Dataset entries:
[Start of Attachment]

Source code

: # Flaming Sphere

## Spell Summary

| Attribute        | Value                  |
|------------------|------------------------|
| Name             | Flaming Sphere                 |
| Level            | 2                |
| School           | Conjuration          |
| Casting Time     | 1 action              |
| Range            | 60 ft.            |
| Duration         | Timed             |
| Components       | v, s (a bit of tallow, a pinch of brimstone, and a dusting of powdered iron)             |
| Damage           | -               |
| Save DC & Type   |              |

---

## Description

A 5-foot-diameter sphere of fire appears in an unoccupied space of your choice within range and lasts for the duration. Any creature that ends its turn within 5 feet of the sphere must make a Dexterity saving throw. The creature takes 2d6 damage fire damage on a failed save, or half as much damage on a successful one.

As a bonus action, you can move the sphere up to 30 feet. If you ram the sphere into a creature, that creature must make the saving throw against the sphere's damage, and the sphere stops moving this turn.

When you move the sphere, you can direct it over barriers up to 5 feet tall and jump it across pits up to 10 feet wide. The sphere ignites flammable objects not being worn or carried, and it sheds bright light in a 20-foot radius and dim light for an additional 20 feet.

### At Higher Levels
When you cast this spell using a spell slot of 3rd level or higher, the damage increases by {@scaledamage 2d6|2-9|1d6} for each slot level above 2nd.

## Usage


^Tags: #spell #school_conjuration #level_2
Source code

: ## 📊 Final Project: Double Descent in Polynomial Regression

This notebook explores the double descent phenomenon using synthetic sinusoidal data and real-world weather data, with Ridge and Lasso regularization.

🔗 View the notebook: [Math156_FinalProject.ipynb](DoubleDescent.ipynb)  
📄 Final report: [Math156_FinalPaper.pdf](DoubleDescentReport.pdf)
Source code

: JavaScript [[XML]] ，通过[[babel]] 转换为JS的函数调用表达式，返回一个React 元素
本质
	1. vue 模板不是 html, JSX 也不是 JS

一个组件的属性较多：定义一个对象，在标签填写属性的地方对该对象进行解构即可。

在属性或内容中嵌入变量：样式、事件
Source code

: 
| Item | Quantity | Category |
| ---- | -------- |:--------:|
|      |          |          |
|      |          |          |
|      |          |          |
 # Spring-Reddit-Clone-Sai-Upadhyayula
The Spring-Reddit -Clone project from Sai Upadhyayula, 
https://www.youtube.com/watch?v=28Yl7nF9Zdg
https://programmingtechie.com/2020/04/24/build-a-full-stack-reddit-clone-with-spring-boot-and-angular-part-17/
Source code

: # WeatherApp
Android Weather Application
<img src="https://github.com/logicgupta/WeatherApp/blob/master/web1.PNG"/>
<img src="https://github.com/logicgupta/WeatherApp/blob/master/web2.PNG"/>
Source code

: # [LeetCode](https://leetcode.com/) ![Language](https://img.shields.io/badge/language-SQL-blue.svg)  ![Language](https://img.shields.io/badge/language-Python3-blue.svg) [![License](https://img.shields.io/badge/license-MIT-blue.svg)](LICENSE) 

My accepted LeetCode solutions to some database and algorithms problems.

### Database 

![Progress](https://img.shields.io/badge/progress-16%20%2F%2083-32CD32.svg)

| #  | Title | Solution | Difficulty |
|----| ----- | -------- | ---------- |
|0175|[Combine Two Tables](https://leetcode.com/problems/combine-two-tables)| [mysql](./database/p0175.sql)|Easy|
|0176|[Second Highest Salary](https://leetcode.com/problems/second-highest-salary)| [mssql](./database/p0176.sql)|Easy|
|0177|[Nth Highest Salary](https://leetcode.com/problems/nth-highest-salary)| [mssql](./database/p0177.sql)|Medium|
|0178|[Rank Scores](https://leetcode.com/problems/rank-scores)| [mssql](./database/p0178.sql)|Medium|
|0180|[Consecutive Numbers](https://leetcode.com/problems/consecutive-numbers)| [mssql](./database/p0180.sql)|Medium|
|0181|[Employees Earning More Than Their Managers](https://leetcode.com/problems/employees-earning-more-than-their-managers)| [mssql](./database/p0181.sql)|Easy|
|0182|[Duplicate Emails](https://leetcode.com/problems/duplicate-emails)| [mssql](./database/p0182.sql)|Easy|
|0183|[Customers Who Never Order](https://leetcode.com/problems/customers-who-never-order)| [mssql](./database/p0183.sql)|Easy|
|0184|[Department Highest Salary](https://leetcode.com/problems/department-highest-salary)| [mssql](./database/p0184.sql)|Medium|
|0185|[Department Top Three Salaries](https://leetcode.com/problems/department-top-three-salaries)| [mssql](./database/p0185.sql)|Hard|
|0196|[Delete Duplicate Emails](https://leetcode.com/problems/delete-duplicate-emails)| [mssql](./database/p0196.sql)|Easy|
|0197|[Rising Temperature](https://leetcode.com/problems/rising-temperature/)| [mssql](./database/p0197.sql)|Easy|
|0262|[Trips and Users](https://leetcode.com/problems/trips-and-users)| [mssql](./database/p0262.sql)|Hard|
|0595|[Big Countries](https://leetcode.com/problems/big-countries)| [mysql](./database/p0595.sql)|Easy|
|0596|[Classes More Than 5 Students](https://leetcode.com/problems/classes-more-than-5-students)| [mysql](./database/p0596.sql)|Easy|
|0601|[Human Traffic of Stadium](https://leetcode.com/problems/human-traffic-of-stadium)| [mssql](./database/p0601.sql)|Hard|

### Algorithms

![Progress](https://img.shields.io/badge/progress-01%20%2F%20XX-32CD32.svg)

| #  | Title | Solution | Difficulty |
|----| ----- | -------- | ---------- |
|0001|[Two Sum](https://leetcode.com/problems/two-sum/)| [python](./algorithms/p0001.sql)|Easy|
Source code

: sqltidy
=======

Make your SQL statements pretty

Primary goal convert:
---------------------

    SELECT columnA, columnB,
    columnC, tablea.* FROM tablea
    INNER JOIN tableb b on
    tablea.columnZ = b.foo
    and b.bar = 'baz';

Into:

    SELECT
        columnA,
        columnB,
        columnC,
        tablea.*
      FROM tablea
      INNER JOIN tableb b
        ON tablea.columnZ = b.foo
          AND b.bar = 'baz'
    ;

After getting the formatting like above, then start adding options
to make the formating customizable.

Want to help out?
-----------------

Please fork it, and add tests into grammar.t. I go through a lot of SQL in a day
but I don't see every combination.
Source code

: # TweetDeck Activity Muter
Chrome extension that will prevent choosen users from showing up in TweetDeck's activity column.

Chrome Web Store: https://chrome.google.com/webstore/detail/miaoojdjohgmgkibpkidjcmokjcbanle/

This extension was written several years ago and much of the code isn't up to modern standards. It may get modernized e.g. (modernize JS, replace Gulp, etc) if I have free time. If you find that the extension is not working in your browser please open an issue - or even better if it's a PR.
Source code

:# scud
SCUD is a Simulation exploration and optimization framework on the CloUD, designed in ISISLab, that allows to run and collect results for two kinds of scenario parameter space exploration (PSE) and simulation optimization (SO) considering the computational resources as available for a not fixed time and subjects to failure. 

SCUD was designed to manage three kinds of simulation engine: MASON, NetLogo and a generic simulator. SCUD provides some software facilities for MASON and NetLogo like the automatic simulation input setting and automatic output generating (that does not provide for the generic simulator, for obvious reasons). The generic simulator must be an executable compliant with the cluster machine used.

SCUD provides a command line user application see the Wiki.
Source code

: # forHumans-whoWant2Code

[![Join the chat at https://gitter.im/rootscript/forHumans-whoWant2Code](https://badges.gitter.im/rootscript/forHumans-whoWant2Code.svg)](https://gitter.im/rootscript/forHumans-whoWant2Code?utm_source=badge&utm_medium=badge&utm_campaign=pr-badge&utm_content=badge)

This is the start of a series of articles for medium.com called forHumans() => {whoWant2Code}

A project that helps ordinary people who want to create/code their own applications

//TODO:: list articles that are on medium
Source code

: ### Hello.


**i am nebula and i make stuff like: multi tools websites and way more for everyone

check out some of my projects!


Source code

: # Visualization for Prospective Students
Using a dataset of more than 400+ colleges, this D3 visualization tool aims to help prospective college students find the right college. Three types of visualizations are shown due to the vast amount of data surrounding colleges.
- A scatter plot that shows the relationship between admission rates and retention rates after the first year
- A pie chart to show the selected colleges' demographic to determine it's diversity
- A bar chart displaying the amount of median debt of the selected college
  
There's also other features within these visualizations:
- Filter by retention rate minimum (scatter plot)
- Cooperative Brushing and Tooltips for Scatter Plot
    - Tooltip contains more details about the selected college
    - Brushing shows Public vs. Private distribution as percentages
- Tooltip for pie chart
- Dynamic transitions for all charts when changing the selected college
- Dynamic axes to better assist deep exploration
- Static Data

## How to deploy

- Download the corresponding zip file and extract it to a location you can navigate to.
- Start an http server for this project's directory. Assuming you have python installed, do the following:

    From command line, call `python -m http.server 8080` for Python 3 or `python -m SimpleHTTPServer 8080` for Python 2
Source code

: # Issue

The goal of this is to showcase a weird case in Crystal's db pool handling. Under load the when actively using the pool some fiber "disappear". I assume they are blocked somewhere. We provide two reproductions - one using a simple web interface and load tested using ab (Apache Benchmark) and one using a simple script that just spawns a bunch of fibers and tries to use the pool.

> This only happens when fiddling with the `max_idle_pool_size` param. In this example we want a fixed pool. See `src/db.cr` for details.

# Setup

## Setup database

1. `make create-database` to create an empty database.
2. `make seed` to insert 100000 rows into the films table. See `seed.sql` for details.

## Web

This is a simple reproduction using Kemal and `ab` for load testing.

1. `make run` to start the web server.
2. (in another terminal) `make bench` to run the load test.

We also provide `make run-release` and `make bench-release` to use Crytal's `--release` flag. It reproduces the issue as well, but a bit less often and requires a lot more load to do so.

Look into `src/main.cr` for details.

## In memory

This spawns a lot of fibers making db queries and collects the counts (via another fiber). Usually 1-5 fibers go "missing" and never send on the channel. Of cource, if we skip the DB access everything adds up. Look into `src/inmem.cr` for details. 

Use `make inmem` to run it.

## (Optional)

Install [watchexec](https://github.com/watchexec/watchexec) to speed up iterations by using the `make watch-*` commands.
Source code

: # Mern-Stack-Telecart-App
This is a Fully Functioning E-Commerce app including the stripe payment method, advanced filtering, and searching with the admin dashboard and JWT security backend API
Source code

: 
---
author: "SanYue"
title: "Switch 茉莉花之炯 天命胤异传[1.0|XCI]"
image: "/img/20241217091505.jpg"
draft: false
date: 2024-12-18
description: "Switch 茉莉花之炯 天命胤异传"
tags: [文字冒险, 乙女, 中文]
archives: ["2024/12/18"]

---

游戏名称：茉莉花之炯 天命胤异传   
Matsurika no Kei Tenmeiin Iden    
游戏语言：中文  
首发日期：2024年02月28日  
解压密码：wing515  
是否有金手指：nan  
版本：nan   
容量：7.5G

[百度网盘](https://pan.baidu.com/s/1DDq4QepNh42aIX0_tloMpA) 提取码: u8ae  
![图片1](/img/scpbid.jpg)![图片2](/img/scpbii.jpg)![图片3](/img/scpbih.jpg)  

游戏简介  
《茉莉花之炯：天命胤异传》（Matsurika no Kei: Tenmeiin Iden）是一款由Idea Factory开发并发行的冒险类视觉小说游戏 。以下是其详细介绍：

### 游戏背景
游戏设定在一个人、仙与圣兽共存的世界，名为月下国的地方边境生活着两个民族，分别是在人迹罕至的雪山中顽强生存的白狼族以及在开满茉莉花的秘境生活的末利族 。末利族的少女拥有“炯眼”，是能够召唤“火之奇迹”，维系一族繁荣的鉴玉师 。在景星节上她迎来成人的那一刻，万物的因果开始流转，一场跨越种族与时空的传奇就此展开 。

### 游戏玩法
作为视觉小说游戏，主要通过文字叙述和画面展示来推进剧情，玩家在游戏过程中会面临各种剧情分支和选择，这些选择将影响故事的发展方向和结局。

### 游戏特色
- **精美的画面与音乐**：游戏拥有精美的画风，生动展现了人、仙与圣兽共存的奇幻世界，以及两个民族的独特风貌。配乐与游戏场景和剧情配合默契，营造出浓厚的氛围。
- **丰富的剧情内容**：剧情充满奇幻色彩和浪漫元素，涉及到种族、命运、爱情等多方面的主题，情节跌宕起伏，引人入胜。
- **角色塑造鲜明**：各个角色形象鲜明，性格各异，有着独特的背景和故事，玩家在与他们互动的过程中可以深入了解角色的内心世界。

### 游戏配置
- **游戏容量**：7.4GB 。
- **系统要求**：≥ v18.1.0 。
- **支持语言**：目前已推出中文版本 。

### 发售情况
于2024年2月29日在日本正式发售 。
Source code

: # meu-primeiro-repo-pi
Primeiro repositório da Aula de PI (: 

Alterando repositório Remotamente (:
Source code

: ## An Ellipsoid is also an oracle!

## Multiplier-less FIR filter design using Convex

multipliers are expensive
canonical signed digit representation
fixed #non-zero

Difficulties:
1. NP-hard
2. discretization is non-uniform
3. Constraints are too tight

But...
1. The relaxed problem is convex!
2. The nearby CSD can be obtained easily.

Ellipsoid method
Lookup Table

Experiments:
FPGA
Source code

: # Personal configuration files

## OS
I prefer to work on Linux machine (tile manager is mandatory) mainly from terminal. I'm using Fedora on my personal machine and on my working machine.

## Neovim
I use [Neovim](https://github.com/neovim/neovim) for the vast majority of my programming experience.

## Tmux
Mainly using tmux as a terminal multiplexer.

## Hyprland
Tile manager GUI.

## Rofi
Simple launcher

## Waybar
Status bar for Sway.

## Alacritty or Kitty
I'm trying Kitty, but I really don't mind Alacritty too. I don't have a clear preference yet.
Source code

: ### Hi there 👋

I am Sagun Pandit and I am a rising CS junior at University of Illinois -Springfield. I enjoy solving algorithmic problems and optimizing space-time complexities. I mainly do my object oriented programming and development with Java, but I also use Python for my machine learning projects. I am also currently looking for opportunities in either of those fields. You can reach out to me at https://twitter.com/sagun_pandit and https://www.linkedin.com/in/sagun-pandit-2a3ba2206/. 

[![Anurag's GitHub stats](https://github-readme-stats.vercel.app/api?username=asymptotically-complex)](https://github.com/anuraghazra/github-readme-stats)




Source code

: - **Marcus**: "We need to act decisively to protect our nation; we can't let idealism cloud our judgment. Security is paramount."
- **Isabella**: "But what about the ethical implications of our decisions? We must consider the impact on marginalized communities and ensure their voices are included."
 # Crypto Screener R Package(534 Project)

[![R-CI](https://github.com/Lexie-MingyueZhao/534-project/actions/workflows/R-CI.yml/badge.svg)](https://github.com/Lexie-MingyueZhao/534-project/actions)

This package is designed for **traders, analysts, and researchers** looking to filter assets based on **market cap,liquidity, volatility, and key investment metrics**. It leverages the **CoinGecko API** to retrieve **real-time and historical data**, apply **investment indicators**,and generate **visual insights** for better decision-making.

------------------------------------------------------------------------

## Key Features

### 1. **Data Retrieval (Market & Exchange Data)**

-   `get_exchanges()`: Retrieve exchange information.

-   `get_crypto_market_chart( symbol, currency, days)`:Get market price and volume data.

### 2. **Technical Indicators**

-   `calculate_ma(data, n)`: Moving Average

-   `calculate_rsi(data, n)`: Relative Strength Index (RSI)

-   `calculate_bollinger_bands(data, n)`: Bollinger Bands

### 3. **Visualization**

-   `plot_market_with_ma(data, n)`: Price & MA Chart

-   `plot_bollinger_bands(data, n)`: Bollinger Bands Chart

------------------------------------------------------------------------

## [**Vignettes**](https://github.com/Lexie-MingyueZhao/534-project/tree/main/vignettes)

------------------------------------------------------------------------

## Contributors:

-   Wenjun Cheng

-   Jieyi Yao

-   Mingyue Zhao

[End of Attachment]

▶ [What you are asked to do]: From the records above, pull every line that has the string "fibers" and copy it.

▶ [Task solution]:
The goal of this is to showcase a weird case in Crystal's db pool handling. Under load the when actively using the pool some fiber "disappear". I assume they are blocked somewhere. We provide two reproductions - one using a simple web interface and load tested using ab (Apache Benchmark) and one using a simple script that just spawns a bunch of fibers and tries to use the pool.
This spawns a lot of fibers making db queries and collects the counts (via another fiber). Usually 1-5 fibers go "missing" and never send on the channel. Of cource, if we skip the DB access everything adds up. Look into `src/inmem.cr` for details. 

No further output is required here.